[ASSIGNED TASK]:
Please restate the data that follows, leaving every word in place.

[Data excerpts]
==================================================

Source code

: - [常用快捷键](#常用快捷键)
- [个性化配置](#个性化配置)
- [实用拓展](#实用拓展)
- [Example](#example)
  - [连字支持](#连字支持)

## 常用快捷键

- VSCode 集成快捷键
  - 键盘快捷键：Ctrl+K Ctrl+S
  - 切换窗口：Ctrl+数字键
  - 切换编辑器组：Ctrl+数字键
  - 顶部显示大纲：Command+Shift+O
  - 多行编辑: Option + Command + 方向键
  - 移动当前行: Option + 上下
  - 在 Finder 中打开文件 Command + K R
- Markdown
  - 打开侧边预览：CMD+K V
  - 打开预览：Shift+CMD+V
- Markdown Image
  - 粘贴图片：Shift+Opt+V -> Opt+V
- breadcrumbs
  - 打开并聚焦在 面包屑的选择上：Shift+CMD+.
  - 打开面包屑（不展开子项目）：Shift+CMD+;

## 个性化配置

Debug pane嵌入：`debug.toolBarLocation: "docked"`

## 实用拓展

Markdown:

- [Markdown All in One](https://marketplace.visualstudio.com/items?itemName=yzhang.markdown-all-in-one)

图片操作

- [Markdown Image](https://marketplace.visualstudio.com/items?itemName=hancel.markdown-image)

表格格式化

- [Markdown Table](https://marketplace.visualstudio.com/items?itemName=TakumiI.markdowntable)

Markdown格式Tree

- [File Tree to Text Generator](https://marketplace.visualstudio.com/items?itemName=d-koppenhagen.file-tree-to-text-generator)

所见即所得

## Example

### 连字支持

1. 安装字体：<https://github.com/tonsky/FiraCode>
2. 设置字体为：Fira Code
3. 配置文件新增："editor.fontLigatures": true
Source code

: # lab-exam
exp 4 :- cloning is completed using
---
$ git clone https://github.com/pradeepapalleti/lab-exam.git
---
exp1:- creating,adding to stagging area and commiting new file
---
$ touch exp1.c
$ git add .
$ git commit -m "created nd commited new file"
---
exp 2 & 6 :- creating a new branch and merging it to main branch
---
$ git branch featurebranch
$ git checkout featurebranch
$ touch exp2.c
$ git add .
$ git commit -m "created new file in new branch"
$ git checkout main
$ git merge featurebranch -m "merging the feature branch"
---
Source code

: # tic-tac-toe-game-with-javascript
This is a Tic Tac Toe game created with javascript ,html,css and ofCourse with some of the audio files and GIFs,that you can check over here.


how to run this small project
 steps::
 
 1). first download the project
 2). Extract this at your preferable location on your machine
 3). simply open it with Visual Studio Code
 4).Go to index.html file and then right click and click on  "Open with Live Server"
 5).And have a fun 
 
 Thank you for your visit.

==================================================

[RESPONSE TO THIS TASK]:
Source code

: - [常用快捷键](#常用快捷键)
- [个性化配置](#个性化配置)
- [实用拓展](#实用拓展)
- [Example](#example)
  - [连字支持](#连字支持)

## 常用快捷键

- VSCode 集成快捷键
  - 键盘快捷键：Ctrl+K Ctrl+S
  - 切换窗口：Ctrl+数字键
  - 切换编辑器组：Ctrl+数字键
  - 顶部显示大纲：Command+Shift+O
  - 多行编辑: Option + Command + 方向键
  - 移动当前行: Option + 上下
  - 在 Finder 中打开文件 Command + K R
- Markdown
  - 打开侧边预览：CMD+K V
  - 打开预览：Shift+CMD+V
- Markdown Image
  - 粘贴图片：Shift+Opt+V -> Opt+V
- breadcrumbs
  - 打开并聚焦在 面包屑的选择上：Shift+CMD+.
  - 打开面包屑（不展开子项目）：Shift+CMD+;

## 个性化配置

Debug pane嵌入：`debug.toolBarLocation: "docked"`

## 实用拓展

Markdown:

- [Markdown All in One](https://marketplace.visualstudio.com/items?itemName=yzhang.markdown-all-in-one)

图片操作

- [Markdown Image](https://marketplace.visualstudio.com/items?itemName=hancel.markdown-image)

表格格式化

- [Markdown Table](https://marketplace.visualstudio.com/items?itemName=TakumiI.markdowntable)

Markdown格式Tree

- [File Tree to Text Generator](https://marketplace.visualstudio.com/items?itemName=d-koppenhagen.file-tree-to-text-generator)

所见即所得

## Example

### 连字支持

1. 安装字体：<https://github.com/tonsky/FiraCode>
2. 设置字体为：Fira Code
3. 配置文件新增："editor.fontLigatures": true
Source code

: # lab-exam
exp 4 :- cloning is completed using
---
$ git clone https://github.com/pradeepapalleti/lab-exam.git
---
exp1:- creating,adding to stagging area and commiting new file
---
$ touch exp1.c
$ git add .
$ git commit -m "created nd commited new file"
---
exp 2 & 6 :- creating a new branch and merging it to main branch
---
$ git branch featurebranch
$ git checkout featurebranch
$ touch exp2.c
$ git add .
$ git commit -m "created new file in new branch"
$ git checkout main
$ git merge featurebranch -m "merging the feature branch"
---
Source code

: # tic-tac-toe-game-with-javascript
This is a Tic Tac Toe game created with javascript ,html,css and ofCourse with some of the audio files and GIFs,that you can check over here.


how to run this small project
 steps::
 
 1). first download the project
 2). Extract this at your preferable location on your machine
 3). simply open it with Visual Studio Code
 4).Go to index.html file and then right click and click on  "Open with Live Server"
 5).And have a fun 
 
 Thank you for your visit.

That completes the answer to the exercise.